We all moan and groan from time to time about the perfection of the lead characters in romance novels. It's easy to tolerate some imperfections in the heroine; after all, we need to be able to empathize with her.
So maybe here's a chance to meet a heroine who's less than perfect. The problem is, she's the only one who seems to be aware of her shortcomings.
In Dixie Browning's More to Love, Molly Dewhurst is womanly, with the term waif never, ever being applied to her. She's Everywoman in that her diet starts today, with no exceptions, no chocolate breaks and no food that tastes good. It's rabbit food from now on. Sound familiar?
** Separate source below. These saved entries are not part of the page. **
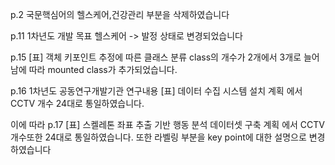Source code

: p.2
국문핵심어의 헬스케어,건강관리 부분을 삭제하였습니다

p.11
1차년도 개발 목표 헬스케어 -> 발정 상태로 변경되었습니다

p.15 [표] 객체 키포인트 추정에 따른 클래스 분류
class의 개수가 2개에서 3개로 늘어남에 따라
mounted class가 추가되었습니다.

p.16
1차년도 공동연구개발기관 연구내용
[표] 데이터 수집 시스템 설치 계획
에서 CCTV 개수 24대로 통일하였습니다.

이에 따라 p.17 
[표] 스켈레톤 좌표 추출 기반 행동 분석 데이터셋 구축 계획
에서 CCTV 개수또한 24대로 통일하였습니다.
또한 라벨링 부분을 key point에 대한 설명으로 변경하였습니다
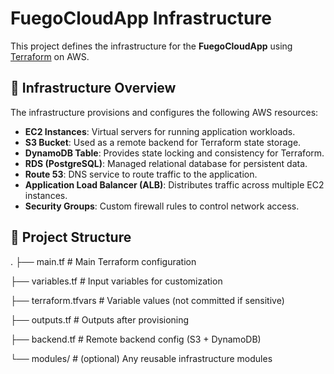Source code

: # FuegoCloudApp Infrastructure

This project defines the infrastructure for the **FuegoCloudApp** using [Terraform](https://www.terraform.io/) on AWS.

## 🔧 Infrastructure Overview

The infrastructure provisions and configures the following AWS resources:

- **EC2 Instances**: Virtual servers for running application workloads.
- **S3 Bucket**: Used as a remote backend for Terraform state storage.
- **DynamoDB Table**: Provides state locking and consistency for Terraform.
- **RDS (PostgreSQL)**: Managed relational database for persistent data.
- **Route 53**: DNS service to route traffic to the application.
- **Application Load Balancer (ALB)**: Distributes traffic across multiple EC2 instances.
- **Security Groups**: Custom firewall rules to control network access.

## 📁 Project Structure

.
├── main.tf # Main Terraform configuration

├── variables.tf # Input variables for customization

├── terraform.tfvars # Variable values (not committed if sensitive)

├── outputs.tf # Outputs after provisioning

├── backend.tf # Remote backend config (S3 + DynamoDB)

└── modules/ # (optional) Any reusable infrastructure modules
Thirty-six-year-old Molly, who's divorced from a third-rate whiney wimp, is a housekeeper in an assisted-living facility. A fire has shut it down for repairs and a serendipitous call from her newly-married sister gives her a chance to break out of her rut. She's going to their rented house on Ocracoke Island to babysit for two birds and one cat while her sis and new husband are away. This is high excitement indeed for Molly.
As far as men are concerned, Molly must be under a black cloud. She doesn't want her ex-husband to find her, fearing that she'll revert to form and lend him money. On the ferry to Ocracoke, she begins talking to a man who later turns out to be very married. What next? She's soon to find out.
A severe storm is wrecking all of Rafe Webber's plans. He wants to get to Ocracoke Island to meet his brother's new bride. All of Rafe's instincts are on red alert. The new bride is probably a gold digger and wants his brother's trust find. He's going to appear unannounced and try to irritate her so much that her true colors will show. He's bringing everything for a turkey dinner and plans to invade her kitchen and make a nuisance of
himself. Trouble is, the bride isn't there. He instead finds her sister, Molly.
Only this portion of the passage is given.